### AIM OF THE EXERCISE
Transcribe the listing word for word. Begin at its first line and end with the line containing "race forever by".
START SOURCE MATERIAL
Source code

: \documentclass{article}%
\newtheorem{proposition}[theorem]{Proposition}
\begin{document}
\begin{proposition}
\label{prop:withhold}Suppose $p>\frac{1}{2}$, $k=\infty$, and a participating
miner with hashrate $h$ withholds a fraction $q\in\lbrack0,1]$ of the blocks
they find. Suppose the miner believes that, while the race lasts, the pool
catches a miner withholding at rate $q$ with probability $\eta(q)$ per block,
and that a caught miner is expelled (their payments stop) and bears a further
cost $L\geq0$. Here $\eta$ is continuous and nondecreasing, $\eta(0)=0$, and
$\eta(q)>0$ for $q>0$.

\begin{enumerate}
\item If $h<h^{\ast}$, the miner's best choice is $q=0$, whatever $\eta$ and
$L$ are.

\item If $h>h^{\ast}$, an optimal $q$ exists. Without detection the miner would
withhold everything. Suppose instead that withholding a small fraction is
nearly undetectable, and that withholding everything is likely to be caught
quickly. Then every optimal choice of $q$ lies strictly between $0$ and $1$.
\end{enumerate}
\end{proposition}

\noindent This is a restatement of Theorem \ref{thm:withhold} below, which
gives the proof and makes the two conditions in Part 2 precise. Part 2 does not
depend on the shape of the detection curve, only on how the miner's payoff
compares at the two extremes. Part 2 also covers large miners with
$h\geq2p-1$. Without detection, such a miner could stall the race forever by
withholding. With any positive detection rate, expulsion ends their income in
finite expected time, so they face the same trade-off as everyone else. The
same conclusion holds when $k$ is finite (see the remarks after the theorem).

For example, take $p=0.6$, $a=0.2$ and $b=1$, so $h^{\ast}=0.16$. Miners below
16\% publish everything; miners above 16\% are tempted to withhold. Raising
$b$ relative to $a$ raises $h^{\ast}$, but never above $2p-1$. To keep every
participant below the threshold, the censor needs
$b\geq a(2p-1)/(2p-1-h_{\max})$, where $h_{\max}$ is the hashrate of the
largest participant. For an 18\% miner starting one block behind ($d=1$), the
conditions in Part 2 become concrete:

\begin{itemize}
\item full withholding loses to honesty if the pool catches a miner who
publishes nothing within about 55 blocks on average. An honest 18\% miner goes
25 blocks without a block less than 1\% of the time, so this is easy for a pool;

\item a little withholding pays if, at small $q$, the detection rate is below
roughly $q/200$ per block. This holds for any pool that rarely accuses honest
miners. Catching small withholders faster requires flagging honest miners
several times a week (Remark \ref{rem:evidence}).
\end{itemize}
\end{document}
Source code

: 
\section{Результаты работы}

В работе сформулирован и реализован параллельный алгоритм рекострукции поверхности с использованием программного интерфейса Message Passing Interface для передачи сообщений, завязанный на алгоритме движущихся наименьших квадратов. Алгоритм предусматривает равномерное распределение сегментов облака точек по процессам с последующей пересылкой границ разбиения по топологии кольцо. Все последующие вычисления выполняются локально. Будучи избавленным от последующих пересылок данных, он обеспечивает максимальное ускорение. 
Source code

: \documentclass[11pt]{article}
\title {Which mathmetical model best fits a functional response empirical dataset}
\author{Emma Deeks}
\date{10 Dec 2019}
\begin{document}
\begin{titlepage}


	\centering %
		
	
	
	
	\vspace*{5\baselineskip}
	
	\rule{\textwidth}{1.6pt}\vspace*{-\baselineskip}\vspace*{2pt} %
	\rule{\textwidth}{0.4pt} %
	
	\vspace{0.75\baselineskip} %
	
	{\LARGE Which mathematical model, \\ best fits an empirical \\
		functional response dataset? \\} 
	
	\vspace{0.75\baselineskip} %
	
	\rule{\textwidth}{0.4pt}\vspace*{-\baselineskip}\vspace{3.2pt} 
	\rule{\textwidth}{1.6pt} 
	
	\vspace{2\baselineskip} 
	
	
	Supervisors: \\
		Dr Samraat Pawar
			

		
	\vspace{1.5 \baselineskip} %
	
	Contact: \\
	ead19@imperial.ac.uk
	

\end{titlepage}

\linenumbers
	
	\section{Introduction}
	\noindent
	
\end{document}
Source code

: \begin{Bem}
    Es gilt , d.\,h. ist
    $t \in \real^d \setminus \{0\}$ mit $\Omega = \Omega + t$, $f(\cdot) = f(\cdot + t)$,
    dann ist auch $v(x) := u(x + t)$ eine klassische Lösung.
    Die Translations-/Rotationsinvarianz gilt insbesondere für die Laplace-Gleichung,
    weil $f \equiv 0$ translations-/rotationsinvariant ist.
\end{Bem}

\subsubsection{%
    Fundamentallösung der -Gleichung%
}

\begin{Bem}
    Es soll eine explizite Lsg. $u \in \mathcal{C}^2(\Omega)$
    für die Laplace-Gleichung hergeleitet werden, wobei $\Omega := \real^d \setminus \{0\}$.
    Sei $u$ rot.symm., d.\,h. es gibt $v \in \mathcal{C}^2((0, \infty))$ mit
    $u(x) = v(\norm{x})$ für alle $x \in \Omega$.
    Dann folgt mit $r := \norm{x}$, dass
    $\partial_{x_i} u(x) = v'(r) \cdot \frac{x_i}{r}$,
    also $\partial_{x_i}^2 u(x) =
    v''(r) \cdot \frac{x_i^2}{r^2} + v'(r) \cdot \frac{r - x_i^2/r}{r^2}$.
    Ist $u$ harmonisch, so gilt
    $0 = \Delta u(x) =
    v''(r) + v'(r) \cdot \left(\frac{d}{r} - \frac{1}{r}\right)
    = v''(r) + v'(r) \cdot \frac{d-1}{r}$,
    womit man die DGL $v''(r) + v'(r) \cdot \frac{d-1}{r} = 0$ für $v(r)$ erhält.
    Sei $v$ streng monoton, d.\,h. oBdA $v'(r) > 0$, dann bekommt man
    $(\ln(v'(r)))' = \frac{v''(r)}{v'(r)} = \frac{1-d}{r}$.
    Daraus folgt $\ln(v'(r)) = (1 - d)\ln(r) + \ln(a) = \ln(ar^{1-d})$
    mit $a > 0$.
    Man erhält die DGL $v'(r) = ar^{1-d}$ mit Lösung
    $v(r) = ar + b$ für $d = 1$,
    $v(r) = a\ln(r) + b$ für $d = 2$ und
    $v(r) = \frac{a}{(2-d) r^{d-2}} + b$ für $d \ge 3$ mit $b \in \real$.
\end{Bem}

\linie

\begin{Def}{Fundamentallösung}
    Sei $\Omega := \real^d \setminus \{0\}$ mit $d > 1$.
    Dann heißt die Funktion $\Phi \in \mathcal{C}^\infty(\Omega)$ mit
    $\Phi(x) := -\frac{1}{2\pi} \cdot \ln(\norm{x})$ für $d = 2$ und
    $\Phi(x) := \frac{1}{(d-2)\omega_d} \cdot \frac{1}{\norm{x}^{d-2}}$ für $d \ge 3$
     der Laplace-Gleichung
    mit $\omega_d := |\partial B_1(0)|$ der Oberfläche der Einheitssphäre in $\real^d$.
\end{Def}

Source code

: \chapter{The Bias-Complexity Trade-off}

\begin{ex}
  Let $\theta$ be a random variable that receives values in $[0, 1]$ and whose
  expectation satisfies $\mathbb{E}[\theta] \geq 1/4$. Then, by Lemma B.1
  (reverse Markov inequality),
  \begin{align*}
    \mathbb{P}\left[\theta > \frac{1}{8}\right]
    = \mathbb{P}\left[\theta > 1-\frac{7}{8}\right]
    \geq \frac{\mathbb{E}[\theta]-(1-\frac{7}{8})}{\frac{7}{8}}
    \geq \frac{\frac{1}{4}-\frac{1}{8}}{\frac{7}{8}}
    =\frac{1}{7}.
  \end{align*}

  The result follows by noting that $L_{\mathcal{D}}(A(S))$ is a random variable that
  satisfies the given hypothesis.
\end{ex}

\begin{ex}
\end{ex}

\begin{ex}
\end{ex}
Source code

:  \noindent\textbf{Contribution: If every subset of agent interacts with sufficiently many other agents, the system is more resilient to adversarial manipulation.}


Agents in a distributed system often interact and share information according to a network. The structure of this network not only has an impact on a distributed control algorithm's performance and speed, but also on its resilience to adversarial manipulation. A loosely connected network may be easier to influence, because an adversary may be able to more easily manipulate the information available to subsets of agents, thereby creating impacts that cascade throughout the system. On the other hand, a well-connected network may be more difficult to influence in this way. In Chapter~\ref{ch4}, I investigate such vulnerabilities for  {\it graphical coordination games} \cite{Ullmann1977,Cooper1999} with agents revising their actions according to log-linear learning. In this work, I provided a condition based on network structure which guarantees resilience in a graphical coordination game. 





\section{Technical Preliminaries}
END SOURCE MATERIAL
### ANSWER TO THE PROBLEM
Source code

: \documentclass{article}%
\newtheorem{proposition}[theorem]{Proposition}
\begin{document}
\begin{proposition}
\label{prop:withhold}Suppose $p>\frac{1}{2}$, $k=\infty$, and a participating
miner with hashrate $h$ withholds a fraction $q\in\lbrack0,1]$ of the blocks
they find. Suppose the miner believes that, while the race lasts, the pool
catches a miner withholding at rate $q$ with probability $\eta(q)$ per block,
and that a caught miner is expelled (their payments stop) and bears a further
cost $L\geq0$. Here $\eta$ is continuous and nondecreasing, $\eta(0)=0$, and
$\eta(q)>0$ for $q>0$.

\begin{enumerate}
\item If $h<h^{\ast}$, the miner's best choice is $q=0$, whatever $\eta$ and
$L$ are.

\item If $h>h^{\ast}$, an optimal $q$ exists. Without detection the miner would
withhold everything. Suppose instead that withholding a small fraction is
nearly undetectable, and that withholding everything is likely to be caught
quickly. Then every optimal choice of $q$ lies strictly between $0$ and $1$.
\end{enumerate}
\end{proposition}

\noindent This is a restatement of Theorem \ref{thm:withhold} below, which
gives the proof and makes the two conditions in Part 2 precise. Part 2 does not
depend on the shape of the detection curve, only on how the miner's payoff
compares at the two extremes. Part 2 also covers large miners with
$h\geq2p-1$. Without detection, such a miner could stall the race forever by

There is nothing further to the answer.